I see some options. Currently the breakend is implicitly fully-open :
Keep the single Position
input and 'expand' it to a single empty base for FULLY_OPEN
case:
private DefaultBreakend(Contig contig, String id, Strand strand, CoordinateSystem coordinateSystem, Position position) {
super(contig, strand, coordinateSystem, position, coordinateSystem == CoordinateSystem.FULLY_OPEN ? position.shift(1) : position);
this.id = Objects.requireNonNull(id);
}
This is a bit odd as in some systems the length is 1 (fully open/closed), whereas in a half-open system the length is 0.
Add an end
to the constructor signature and then check that the length is zero/one
private DefaultBreakend(Contig contig, String id, Strand strand, CoordinateSystem coordinateSystem, Position position) {
super(contig, strand, coordinateSystem, position, coordinateSystem == CoordinateSystem.FULLY_OPEN ? position.shift(1) : position);
if (super.length() >= 0) {
throw new IllegalStateException("Breakend must have length zero!");
}
this.id = Objects.requireNonNull(id);
}
We had decided at one point to define a breakend as being exclusively a single base, but this was due to the limitation of not being able to handle zero-length intervals at the time and also that we were focussing on VCF representation. Although its a bit odd, I think keeping the constructor as requiring a single position as it is meant to represent a broken end. This position can be expanded into a region where fully-open/closed systems represent a whole base and the half-open/closed systems a slice 5' or 3' of the base, or that they are always a single base i.e. the position is the position (ordinal) on the contig.
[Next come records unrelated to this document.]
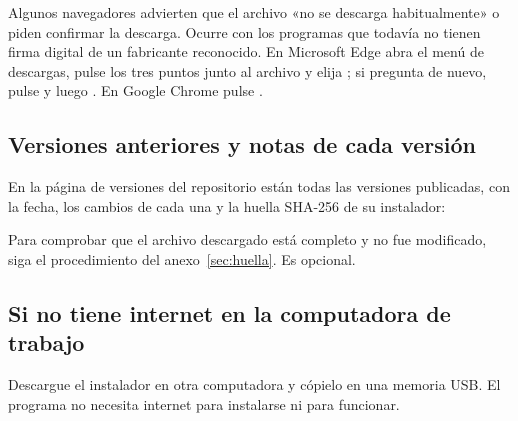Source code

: 
Algunos navegadores advierten que el archivo «no se descarga habitualmente» o piden confirmar la descarga. Ocurre con
los programas que todavía no tienen firma digital de un fabricante reconocido. En Microsoft Edge abra el menú de
descargas, pulse los tres puntos junto al archivo y elija ; si pregunta de nuevo, pulse
 y luego . En Google Chrome pulse .

\subsection{Versiones anteriores y notas de cada versión}

En la página de versiones del repositorio están todas las versiones publicadas, con la fecha, los cambios de cada una y
la huella SHA-256 de su instalador:

\begin{center}
	\href{\enlaceversiones}{\ruta{\enlaceversiones}}
\end{center}

Para comprobar que el archivo descargado está completo y no fue modificado, siga el procedimiento del
anexo~\ref{sec:huella}. Es opcional.

\subsection{Si no tiene internet en la computadora de trabajo}

Descargue el instalador en otra computadora y cópielo en una memoria USB. El programa no necesita internet para
instalarse ni para funcionar.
But then these rules are somewhat arbitrary, perhaps they should only ever be a single base long as this is representable in all systems and will translate clearly between coordinate systems - changing the length depending on the type of CoordinateSystem has a pretty high wtf score.
I propose we keep the single position, and represent the breakend as either length 1 or 0 for all coordinate systems. Length 1 fits with the VCF view, but it might be easier to use length 0, in which case we need to double-check our current breakend tests. Coordinate systems which do not naturally represent a full/empty base will adjust the input to correct this. Will need to consider how Breakend.unresolved() represents things. Currently:
private UnresolvedBreakend() {
super(Contig.unknown(), Strand.POSITIVE, CoordinateSystem.FULLY_CLOSED, Position.of(1), Position.of(0));
}
So maybe this answers my ramblings - they should be length zero.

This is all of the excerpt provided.